Change the strings provided by user to form palindromes. To do this, 2 rules are:

(a) Reduce the value of a letter, e.g. Change 'd' to 'c', but cannot change 'c' to 'd'.

(b) In order to form a palindrome, you can repeatedly reduce the value of a letter until the letter becomes 'a'. Once a letter has been changed to 'a', it can no longer be changed.

Each reduction in the value of any letter is counted as a single operation. Find the minimum number of operations required to convert a given string into a palindrome.

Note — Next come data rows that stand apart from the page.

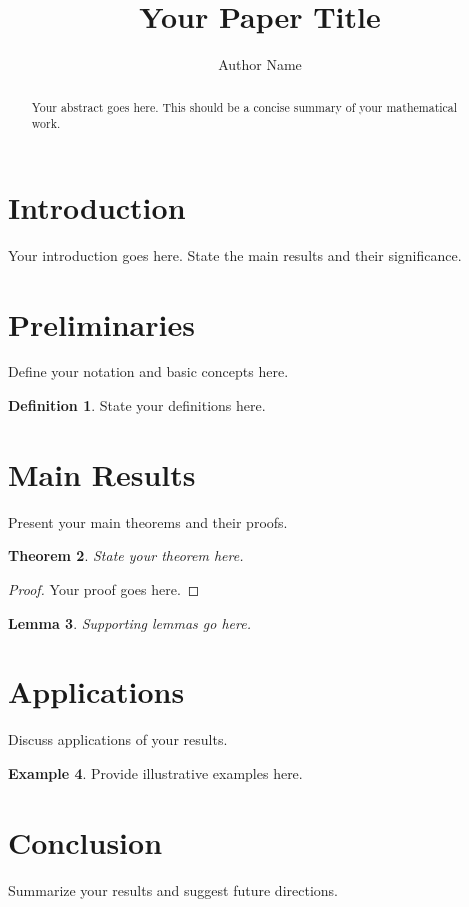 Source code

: \documentclass{amsart}
\newtheorem{theorem}{Theorem}[section]
\newtheorem{lemma}[theorem]{Lemma}
\theoremstyle{definition}
\newtheorem{definition}[theorem]{Definition}
\newtheorem{example}[theorem]{Example}
\theoremstyle{remark}
\begin{document}
\title{Your Paper Title}
\author{Author Name}
\address{Department Name\\
         Institution Name\\
         City, State, Country}

\begin{abstract}
Your abstract goes here. This should be a concise summary of your mathematical work.
\end{abstract}

\maketitle

\section{Introduction}
Your introduction goes here. State the main results and their significance.

\section{Preliminaries}
Define your notation and basic concepts here.

\begin{definition}
State your definitions here.
\end{definition}

\section{Main Results}
Present your main theorems and their proofs.

\begin{theorem}
State your theorem here.
\end{theorem}

\begin{proof}
Your proof goes here.
\end{proof}

\begin{lemma}
Supporting lemmas go here.
\end{lemma}

\section{Applications}
Discuss applications of your results.

\begin{example}
Provide illustrative examples here.
\end{example}

\section{Conclusion}
Summarize your results and suggest future directions.



\end{document}
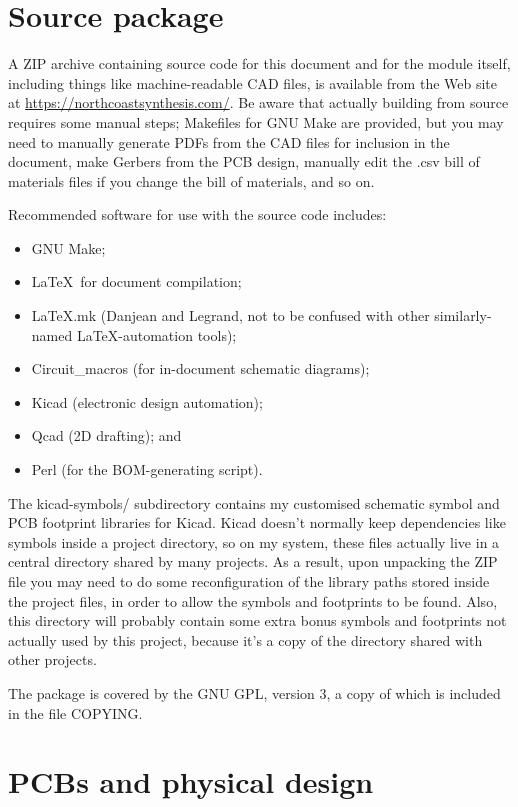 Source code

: \section{Source package}

A ZIP archive containing source code for this document and for the module
itself, including things like machine-readable CAD files, is available from 
the Web site at 
\url{https://northcoastsynthesis.com/}.  Be aware that actually building
from source requires some manual steps; Makefiles for GNU Make are provided,
but you may need to manually generate PDFs from the CAD files for inclusion
in the document, make Gerbers from the PCB design, manually edit the .csv
bill of materials files if you change the bill of materials, and so on.

Recommended software for use with the source code includes:
\begin{itemize}
  \item GNU Make;
  \item \LaTeX\ for document compilation;
  \item LaTeX.mk (Danjean and Legrand, not to be confused with other
    similarly-named \LaTeX-automation tools);
  \item Circuit\_macros (for in-document schematic diagrams);
  \item Kicad (electronic design automation);
  \item Qcad (2D drafting); and
  \item Perl (for the BOM-generating script).
\end{itemize}

The kicad-symbols/ subdirectory contains my customised schematic symbol and
PCB footprint libraries for Kicad.  Kicad doesn't normally keep dependencies
like symbols inside a project directory, so on my system, these files
actually live in a central directory shared by many projects.  As a result,
upon unpacking the ZIP file you may need to do some reconfiguration of the
library paths stored inside the project files, in order to allow the symbols
and footprints to be found.  Also, this directory will probably contain some
extra bonus symbols and footprints not actually used by this project,
because it's a copy of the directory shared with other projects.

The package is covered by the GNU GPL, version 3, a copy of which is
included in the file COPYING.

\section{PCBs and physical design}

This is a HackerRank problem: the-love-letter-mystery

While I was solving it, I made a lot of mistakes. I was using char *str[n] and gets() to input the string. I thought it would work, but I realised after long time that I am not actually allocating any space at all. Later I came up with 2-d array char[n][1000] for storing the strings and scanf seemed to work for me.

Here is my solution:

int main() {


    int i, n, len, pos, ops, end;
    scanf("%d",&n);
    char str[n][10000];
    char a,b;
    for (i=0;i<n;i++) {
        scanf("%s",str[i]);
    }
    for (i=0;i<n;i++) {
        len = strlen(str[i]);
        pos = 0;
        end = len - 1;
        ops = 0;
        while ( pos < end) {
               a = str[i][pos];
               b = str[i][end];
               if ( a != b ) {
                   if ( b > a ) 
                       ops = ops + (b -a);
                   else 
                       ops = ops + (a -b); 
               }
               pos++;
               end--;    
        }
        printf("%d\n", ops);
    }

return 0;
}

This works perfectly. I also have to assume in the program that the strings can be of max length 1000 as that is one of the constraint.

How can I improve this solution without making it too complex?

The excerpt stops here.